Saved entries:
######
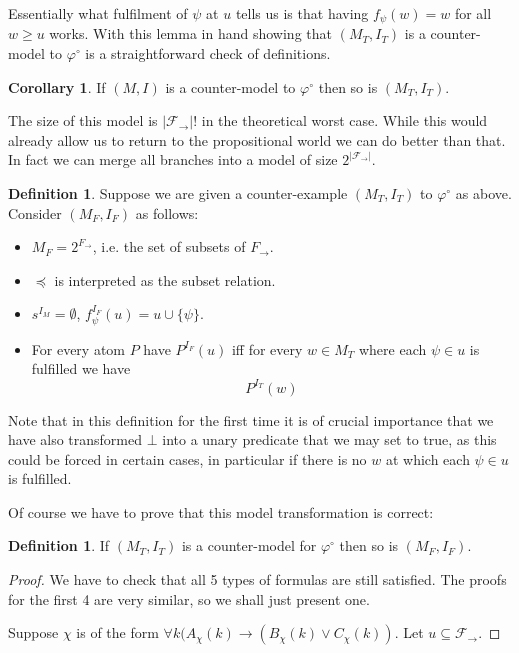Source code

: \documentclass[a4paper,12pt]{report}
\theoremstyle{definition}
\theoremstyle{definition}
\newtheorem{corollary}[theorem]{Corollary}
\theoremstyle{definition}
\theoremstyle{definition}
\theoremstyle{definition}
\newtheorem{definition}[theorem]{Definition}
\theoremstyle{definition}
\theoremstyle{definition}
\begin{document}
	Essentially what fulfilment of $\psi$ at $u$ tells us is that having $f_\psi(w) = w$ for all $w\geq u$ works. 
	With this lemma in hand showing that $(M_T, I_T)$ is a counter-model to $\varphi^\circ$ is a straightforward check of definitions.
	
	\begin{corollary}
		If $(M, I)$ is a counter-model to $\varphi^\circ$ then so is $(M_T, I_T)$.
	\end{corollary}
	
	The size of this model is $|\mathcal F_\to|!$ in the theoretical worst case. While this would already allow us to return to the propositional world we can do better than that. In fact we can merge all branches into a model of size $2^{|\mathcal F_\to|}$.
	
	\begin{definition}
		Suppose we are given a counter-example $(M_T, I_T)$ to $\varphi^\circ$ as above. Consider $(M_F, I_F)$ as follows:
		\begin{itemize}
			\item $M_F = 2^{F_\to}$, i.e. the set of subsets of $F_\to$.
			\item $\preceq$ is interpreted as the subset relation.
			\item $s^{I_M} = \emptyset$, $f_\psi^{I_F}(u) = u\cup\{\psi\}$.
			\item For every atom $P$ have $P^{I_F}(u)$ iff for every $w\in M_T$ where each $\psi\in u$ is fulfilled we have $$P^{I_T}(w)$$
		\end{itemize}
	\end{definition}
	
	Note that in this definition for the first time it is of crucial importance that we have also transformed $\bot$ into a unary predicate that we may set to true, as this could be forced in certain cases, in particular if there is no $w$ at which each $\psi\in u$ is fulfilled.
	
	Of course we have to prove that this model transformation is correct:
	
	\begin{definition}
		If $(M_T, I_T)$ is a counter-model for $\varphi^\circ$ then so is $(M_F, I_F)$.
	\end{definition}
	\begin{proof}
		We have to check that all 5 types of formulas are still satisfied. The proofs for the first 4 are very similar, so we shall just present one.
		
		Suppose $\chi$ is of  the form $\forall k(A_\chi(k)\to (B_\chi(k)\vee C_\chi(k))$. Let $u\subseteq \mathcal F_\to$.
	\end{proof}
\end{document}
######
In the records above, find each line with the word "that" and copy it.

Solved exercise |
	Essentially what fulfilment of $\psi$ at $u$ tells us is that having $f_\psi(w) = w$ for all $w\geq u$ works. 
	With this lemma in hand showing that $(M_T, I_T)$ is a counter-model to $\varphi^\circ$ is a straightforward check of definitions.
	The size of this model is $|\mathcal F_\to|!$ in the theoretical worst case. While this would already allow us to return to the propositional world we can do better than that. In fact we can merge all branches into a model of size $2^{|\mathcal F_\to|}$.
	Note that in this definition for the first time it is of crucial importance that we have also transformed $\bot$ into a unary predicate that we may set to true, as this could be forced in certain cases, in particular if there is no $w$ at which each $\psi\in u$ is fulfilled.
	Of course we have to prove that this model transformation is correct:
		We have to check that all 5 types of formulas are still satisfied. The proofs for the first 4 are very similar, so we shall just present one.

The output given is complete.